Directions for this task:
Where a line in the records below includes "work", pull that line out.

Start of Data provided

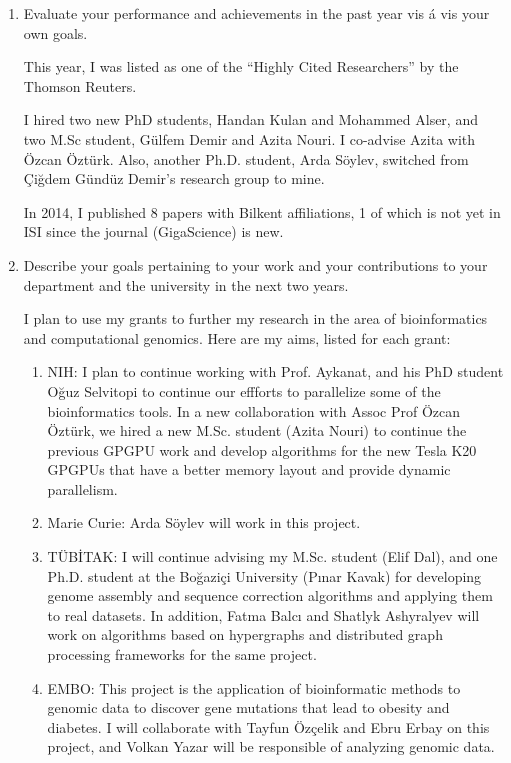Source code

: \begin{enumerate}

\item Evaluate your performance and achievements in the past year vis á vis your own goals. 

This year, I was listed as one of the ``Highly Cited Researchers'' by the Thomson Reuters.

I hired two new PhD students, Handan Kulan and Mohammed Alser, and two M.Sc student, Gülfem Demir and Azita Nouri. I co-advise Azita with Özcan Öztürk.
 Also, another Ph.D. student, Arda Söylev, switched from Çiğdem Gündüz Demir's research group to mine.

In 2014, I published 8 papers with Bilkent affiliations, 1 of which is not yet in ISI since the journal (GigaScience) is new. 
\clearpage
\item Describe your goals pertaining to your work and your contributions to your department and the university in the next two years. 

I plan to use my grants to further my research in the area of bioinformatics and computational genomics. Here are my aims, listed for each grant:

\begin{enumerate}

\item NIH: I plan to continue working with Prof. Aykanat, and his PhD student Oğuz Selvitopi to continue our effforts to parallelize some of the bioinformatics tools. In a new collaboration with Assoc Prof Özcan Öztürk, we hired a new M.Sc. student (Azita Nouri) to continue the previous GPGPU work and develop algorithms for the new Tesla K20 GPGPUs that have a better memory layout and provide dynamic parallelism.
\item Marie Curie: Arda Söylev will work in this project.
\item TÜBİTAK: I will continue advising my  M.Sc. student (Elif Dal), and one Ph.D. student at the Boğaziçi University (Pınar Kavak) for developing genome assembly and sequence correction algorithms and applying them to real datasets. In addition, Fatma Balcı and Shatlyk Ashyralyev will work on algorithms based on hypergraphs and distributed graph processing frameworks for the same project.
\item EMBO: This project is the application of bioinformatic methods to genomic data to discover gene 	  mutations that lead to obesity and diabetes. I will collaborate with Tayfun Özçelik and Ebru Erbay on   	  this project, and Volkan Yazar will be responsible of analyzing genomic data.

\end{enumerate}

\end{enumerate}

End of Data provided
Start of Data provided

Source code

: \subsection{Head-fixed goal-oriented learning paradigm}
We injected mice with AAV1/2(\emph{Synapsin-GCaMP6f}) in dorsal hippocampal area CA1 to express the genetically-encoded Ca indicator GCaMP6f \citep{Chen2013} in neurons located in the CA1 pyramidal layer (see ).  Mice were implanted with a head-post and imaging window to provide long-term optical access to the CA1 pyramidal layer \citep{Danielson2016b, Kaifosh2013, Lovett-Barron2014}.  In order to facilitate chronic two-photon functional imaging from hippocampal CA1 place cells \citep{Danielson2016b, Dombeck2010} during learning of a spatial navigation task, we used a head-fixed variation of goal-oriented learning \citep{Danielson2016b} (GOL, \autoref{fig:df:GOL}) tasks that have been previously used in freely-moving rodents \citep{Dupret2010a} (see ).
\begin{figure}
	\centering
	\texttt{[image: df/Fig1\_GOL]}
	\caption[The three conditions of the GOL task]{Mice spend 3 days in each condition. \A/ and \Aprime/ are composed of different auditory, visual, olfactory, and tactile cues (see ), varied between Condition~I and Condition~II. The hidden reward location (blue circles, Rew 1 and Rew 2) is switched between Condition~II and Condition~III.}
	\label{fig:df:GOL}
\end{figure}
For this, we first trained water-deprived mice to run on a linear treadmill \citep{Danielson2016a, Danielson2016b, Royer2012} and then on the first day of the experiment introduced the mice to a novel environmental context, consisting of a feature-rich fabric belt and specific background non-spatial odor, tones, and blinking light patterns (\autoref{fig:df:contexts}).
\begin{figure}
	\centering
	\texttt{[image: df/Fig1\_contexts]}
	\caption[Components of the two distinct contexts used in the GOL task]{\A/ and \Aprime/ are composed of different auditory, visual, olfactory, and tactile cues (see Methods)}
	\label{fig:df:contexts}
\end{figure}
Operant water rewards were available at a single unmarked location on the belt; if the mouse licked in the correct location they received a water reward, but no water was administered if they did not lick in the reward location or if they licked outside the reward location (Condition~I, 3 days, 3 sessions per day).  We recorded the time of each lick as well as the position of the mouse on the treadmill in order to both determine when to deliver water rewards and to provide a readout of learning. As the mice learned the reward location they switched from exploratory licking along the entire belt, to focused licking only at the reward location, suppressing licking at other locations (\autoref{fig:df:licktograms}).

End of Data provided

Response box:
\item Describe your goals pertaining to your work and your contributions to your department and the university in the next two years. 
\item NIH: I plan to continue working with Prof. Aykanat, and his PhD student Oğuz Selvitopi to continue our effforts to parallelize some of the bioinformatics tools. In a new collaboration with Assoc Prof Özcan Öztürk, we hired a new M.Sc. student (Azita Nouri) to continue the previous GPGPU work and develop algorithms for the new Tesla K20 GPGPUs that have a better memory layout and provide dynamic parallelism.
\item Marie Curie: Arda Söylev will work in this project.
\item TÜBİTAK: I will continue advising my  M.Sc. student (Elif Dal), and one Ph.D. student at the Boğaziçi University (Pınar Kavak) for developing genome assembly and sequence correction algorithms and applying them to real datasets. In addition, Fatma Balcı and Shatlyk Ashyralyev will work on algorithms based on hypergraphs and distributed graph processing frameworks for the same project.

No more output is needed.